Sam miałem dylemat podczas zakupu i rozważałem wymieniany tutaj Preston Inception oraz tego Matrixa. Tak jak wcześniej wspominałeś Herman, kosze ze stałą ramą niosą ze sobą "problem" z wysokością siedzenia podczas stosowania dodatkowych kaset. Dla mnie właśnie istotne było, aby móc regulować wysokość siedziska tak jak chcę, bez oglądania się na dokładane kasety czy dokupienie i montaż siedziska obrotowego z oparciem.
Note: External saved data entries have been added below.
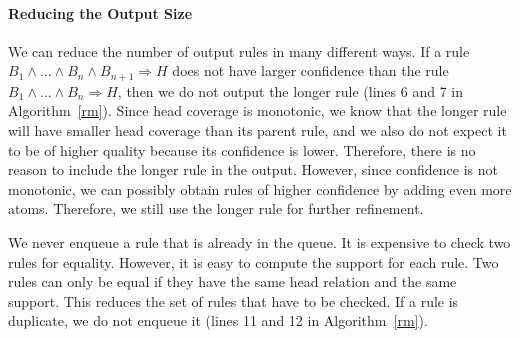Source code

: \paragraph{Reducing the Output Size}  We can reduce the number of output rules in many different ways.
If a rule $B_1 \wedge ... \wedge B_n \wedge B_{n+1} \Rightarrow H$ does not have larger confidence
than the rule $B_1 \wedge ... \wedge B_n \Rightarrow H$, then we do not output the longer rule (lines 6 and 7 in Algorithm~\ref{rm}).
Since head coverage is monotonic, we know that the longer rule will have smaller head coverage than its parent rule, and we also do not expect it to be of higher quality because its confidence is lower. %
Therefore, there is no reason to include the longer rule in the output.
However, since confidence is not monotonic, we can possibly obtain rules of higher confidence by adding even more atoms.
Therefore, we still use the longer rule for further refinement.

We never enqueue a rule that is already in the queue. It is expensive to check two rules for equality.
However, it is easy to compute the support for each rule. Two rules can only be equal if they have the same head relation and
the same support. This reduces the set of rules that have to be checked. If a rule is duplicate, we do not enqueue it (lines 11 and 12 in Algorithm~\ref{rm}).


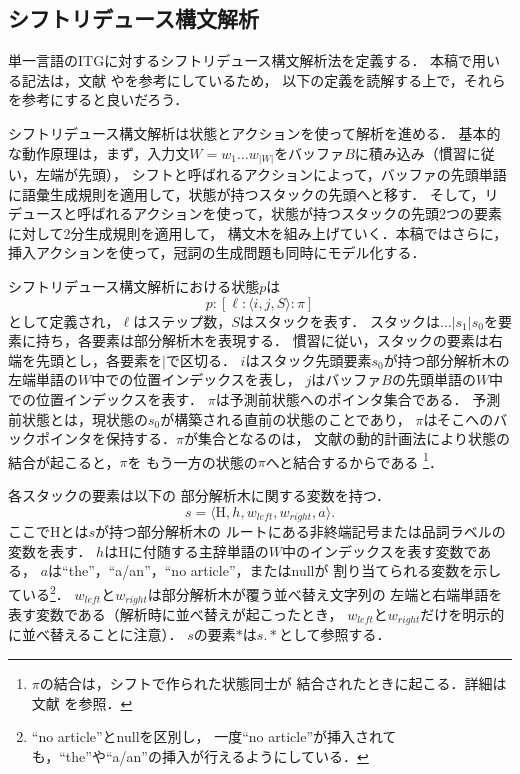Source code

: \documentclass[japanese]{jnlp_1.4}
\begin{document}
\subsection{シフトリデュース構文解析}
\label{sec:sr}

単一言語のITGに対するシフトリデュース構文解析法を定義する．
本稿で用いる記法は，文献 \cite{Huang:10}や\cite{Zhang:11}を参考にしているため，
以下の定義を読解する上で，それらを参考にすると良いだろう．

シフトリデュース構文解析は状態とアクションを使って解析を進める．
基本的な動作原理は，まず，入力文$W=w_{1}\dots w_{|W|}$をバッファ$B$に積み込み（慣習に従い，左端が先頭），
シフトと呼ばれるアクションによって，バッファの先頭単語に語彙生成規則を適用して，状態が持つスタックの先頭へと移す．
そして，リデュースと呼ばれるアクションを使って，状態が持つスタックの先頭2つの要素に対して2分生成規則を適用して，
構文木を組み上げていく．本稿ではさらに，挿入アクションを使って，冠詞の生成問題も同時にモデル化する．

シフトリデュース構文解析における状態$p$は
\[
p: [\ell: \langle i, j, S\rangle: \pi]
\]
として定義され，$\ell$はステップ数，$S$はスタックを表す．
スタックは$\dots|s_{1}|s_{0}$を要素に持ち，各要素は部分解析木を表現する．
慣習に従い，スタックの要素は右端を先頭とし，各要素を$|$で区切る．
$i$はスタック先頭要素$s_{0}$が持つ部分解析木の左端単語の$W$中での位置インデックスを表し，
$j$はバッファ$B$の先頭単語の$W$中での位置インデックスを表す．
$\pi$は予測前状態へのポインタ集合である．
予測前状態とは，現状態の$s_{0}$が構築される直前の状態のことであり，
$\pi$はそこへのバックポインタを保持する．$\pi$が集合となるのは，
文献\cite{Huang:10}の動的計画法により状態の結合が起こると，$\pi$を
もう一方の状態の$\pi$へと結合するからである
\footnote{$\pi$の結合は，シフトで作られた状態同士が
結合されたときに起こる．詳細は文献 \cite{Huang:10}を参照．}．

各スタックの要素は以下の
部分解析木に関する変数を持つ．
\[
s=\langle\text{H},h,w_{left},w_{right},a\rangle.
\]
ここでHとは$s$が持つ部分解析木の
ルートにある非終端記号または品詞ラベルの変数を表す．
$h$はHに付随する主辞単語の$W$中のインデックスを表す変数である，
$a$は``the''，``a/an''，``no article''，またはnullが
割り当てられる変数を示している\footnote{``no article''とnullを区別し，
一度``no article''が挿入されても，``the''や``a/an''の挿入が行えるようにして\linebreak いる．}．
$w_{left}$と$w_{right}$は部分解析木が覆う並べ替え文字列の
左端と右端単語を表す変数である（解析時に並べ替えが起こったとき，
$w_{left}$と$w_{right}$だけを明示的に並べ替えることに注意）．
$s$の要素$*$は$s.*$として参照する．
\end{document}
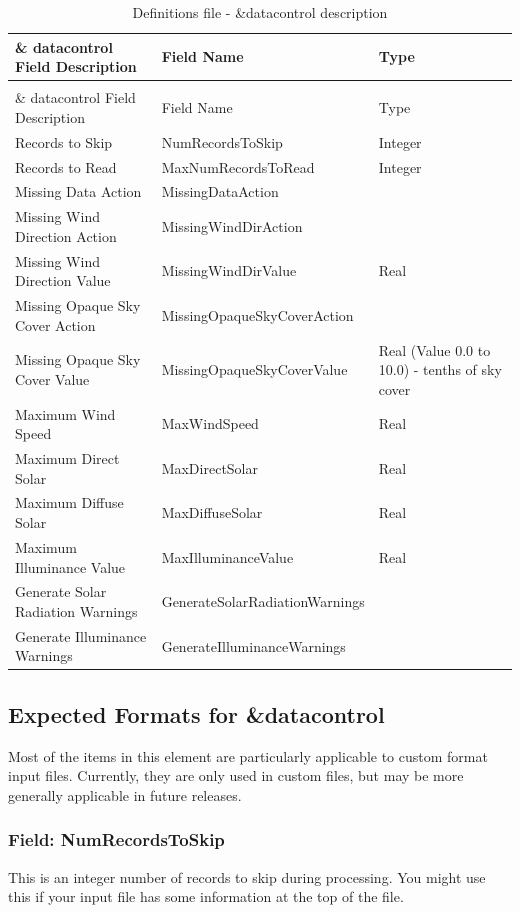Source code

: \begin{longtable}[c]{p{1.81in}p{1.65in}p{2.52in}}
\caption{Definitions file - \&datacontrol description \label{table:definitions-file-datacontrol-description}} \tabularnewline
\toprule 
\& datacontrol Field Description & Field Name & Type \tabularnewline
\midrule
\endfirsthead

\caption[]{Definitions file - \&datacontrol description} \tabularnewline
\toprule 
\& datacontrol Field Description & Field Name & Type \tabularnewline
\midrule
\endhead

Records to Skip & NumRecordsToSkip & Integer \tabularnewline
Records to Read & MaxNumRecordsToRead & Integer \tabularnewline
Missing Data Action & MissingDataAction &  \tabularnewline
Missing Wind Direction Action & MissingWindDirAction &  \tabularnewline
Missing Wind Direction Value & MissingWindDirValue & Real \tabularnewline
Missing Opaque Sky Cover Action & MissingOpaqueSkyCoverAction &  \tabularnewline
Missing Opaque Sky Cover Value & MissingOpaqueSkyCoverValue & Real (Value 0.0 to 10.0) - tenths of sky cover \tabularnewline
Maximum Wind Speed & MaxWindSpeed & Real \tabularnewline
Maximum Direct Solar & MaxDirectSolar & Real \tabularnewline
Maximum Diffuse Solar & MaxDiffuseSolar & Real \tabularnewline
Maximum Illuminance Value & MaxIlluminanceValue & Real \tabularnewline
Generate Solar Radiation Warnings & GenerateSolarRadiationWarnings &  \tabularnewline
Generate Illuminance Warnings & GenerateIlluminanceWarnings &  \tabularnewline
\bottomrule
\end{longtable}

\subsection{Expected Formats for \&datacontrol}\label{expected-formats-for-datacontrol}

Most of the items in this element are particularly applicable to custom format input files. Currently, they are only used in custom files, but may be more generally applicable in future releases.

\subsubsection{Field: NumRecordsToSkip}\label{field-numrecordstoskip}

This is an integer number of records to skip during processing. You might use this if your input file has some information at the top of the file.

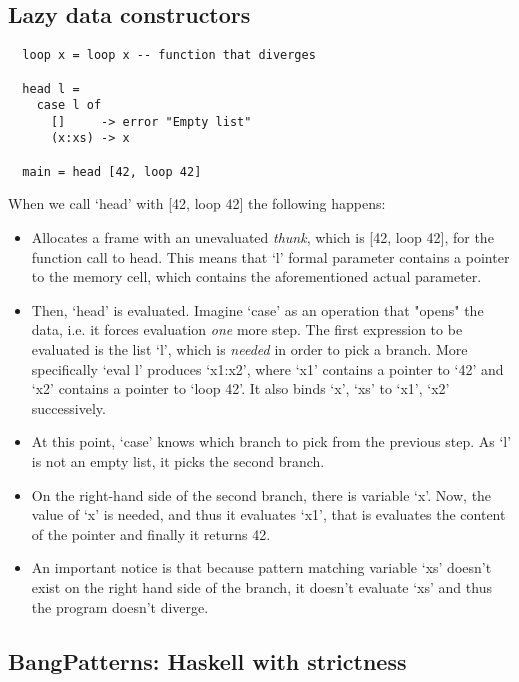 \documentclass[diploma]{softlab-thesis}
\begin{document}
\subsection{Lazy data constructors}
\label{sec:lazy-data-cons}

\begin{verbatim}
  loop x = loop x -- function that diverges

  head l = 
    case l of 
      []     -> error "Empty list"
      (x:xs) -> x

  main = head [42, loop 42]
\end{verbatim}

When we call `head' with [42, loop 42] the following happens:
\begin {itemize}
  \item Allocates a frame with an unevaluated \textit{thunk}, which is [42, loop 42], for the function call to head.
  This means that `l' formal parameter contains a pointer to the memory cell, which contains the aforementioned actual parameter. 
  \item Then, `head' is evaluated. Imagine `case' as an operation that "opens" the data, i.e. it forces evaluation \textit{one} 
  more step. The first expression to be evaluated is the list `l', which is \textit{needed} in order to pick a branch. More 
  specifically `eval l' produces `x1:x2', where `x1' contains a pointer to `42' and `x2' contains a pointer to `loop 42'.
  It also binds `x', `xs' to `x1', `x2' successively.
  \item At this point, `case' knows which branch to pick from the previous step. As `l' is not an empty list, it picks the 
  second branch. 
  \item On the right-hand side of the second branch, there is variable `x'. Now, the value of `x' is needed, and thus 
  it evaluates `x1', that is evaluates the content of the pointer and finally it returns 42.
  \item An important notice is that because pattern matching variable `xs' doesn't exist on the right hand side 
  of the branch, it doesn't evaluate `xs' and thus the program doesn't diverge.
\end{itemize}

\subsection{BangPatterns: Haskell with strictness}
\label{sec:bangpatterns}
\end{document}
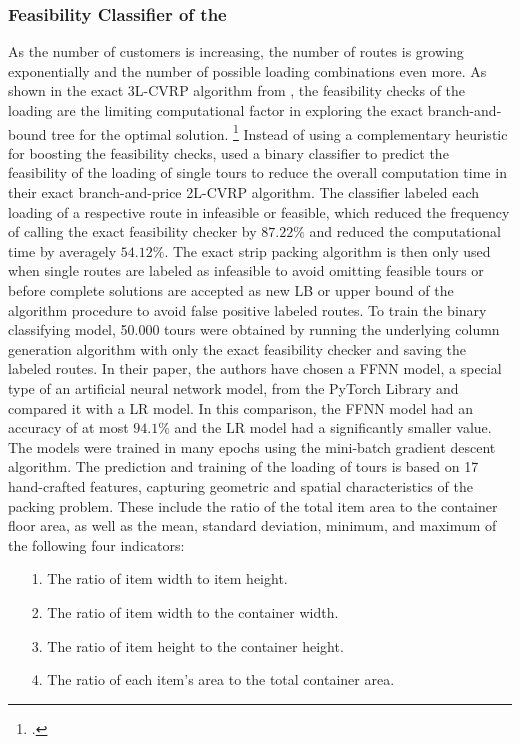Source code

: \subsubsection{Feasibility Classifier of the }
As the number of customers is increasing, the number of routes is growing exponentially and the number of
possible loading combinations even more. As shown in the exact \gls{3L-CVRP} algorithm from \cite{tamke_branch-and-cut_2024},
the feasibility checks of the loading are the limiting computational factor in
exploring the exact branch-and-bound tree for the optimal solution. \footcite[cf.][p. 22]{tamke_branch-and-cut_2024}
Instead of using a complementary heuristic for boosting the feasibility checks,
\textcite{zhang_learning-based_2022} used a binary classifier to predict the feasibility of the
loading of single tours to reduce the overall computation time in their exact branch-and-price \gls{2L-CVRP}
algorithm. The classifier labeled each loading of a respective route in infeasible or feasible, which
reduced the frequency of calling the exact feasibility checker by $87.22\%$ and reduced the computational time by averagely $54.12\%$.
The exact strip packing algorithm is then only used when single routes are labeled as infeasible to avoid
omitting feasible tours or before complete solutions are accepted as new \gls{LB} or upper bound of the
algorithm procedure to avoid false positive labeled routes. To train the binary classifying model,
50.000 tours were obtained by running the underlying column generation
algorithm with only the exact feasibility checker and saving the labeled routes.
In their paper, the authors have chosen a \gls{FFNN} model, a special type of an artificial neural network model,
from the PyTorch Library and compared it with a \gls{LR} model. In this comparison, the \gls{FFNN} model had
an accuracy of at most $94.1\%$ and the \gls{LR} model had a significantly smaller value.
The models were trained in many epochs using the mini-batch gradient descent algorithm. The prediction and training
of the loading of tours is based on 17 hand-crafted features, capturing geometric
and spatial characteristics of the packing problem. These include the ratio of the total item area
to the container floor area, as well as the mean, standard deviation, minimum, and maximum of
the following four indicators:
\begin{itemize}
	\item[1.] The ratio of item width to item height.
	\item[2.] The ratio of item width to the container width.
	\item[3.] The ratio of item height to the container height.
	\item[4.] The ratio of each item’s area to the total container area.
\end{itemize}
Posiadam takowe na dłuższe zasiadki i btw. szczerze polecam :) Przy swoim wzroście 191 cm chciałem zachować odpowiednią wysokość siedzenia i kąt zgięcia kolan aby zachować komfort łowienia i zadbać o swoje nogi, plecy i kręgosłup - to o czym wspominał Luk.
Wybór padł właśnie na XR Comp, stwierdziłem, że skoro idę już w ramę H to chcę uzyskać maksimum stabilności tam gdzie się da a więc nogi 36mm zamiast 30.
W zestawie mamy kasetę z całkiem pojemną szufladą na różne akcesoria - trzymam tam koszyki, podajniki, podsatwowe przynęty i resztę akcesoriów i gratów. Gdy braknie miejsca zawsze można dokupić kolejną :)
Patrząc na obecne ceny to nie powiem nic odkrywczego ale - tanio to już niestety było :( Mi udało się go kupić na promocji za 2100zł.
Podsumowując, kosz jest naprawdę bardzo fajny, szeroki, wygodny w użytkowaniu, bardzo stabilny. Łatwy do transportu w mniejszych autach(możemy obniżyć całą bazę właśnie dzięki ramie H :) )
Jedyny mały minus to waga ale myślę ze w zamian za to dostajemy bardzo bardzo dobrą stabilność.
Szczerze polecam, kupiłbym go drugi raz gdybym ponownie stał przed wyborem kosza.
-
Ładnie napisane, dziękuję, Kolego :)
-
To też ma sens, a Tubertini robi porządne graty.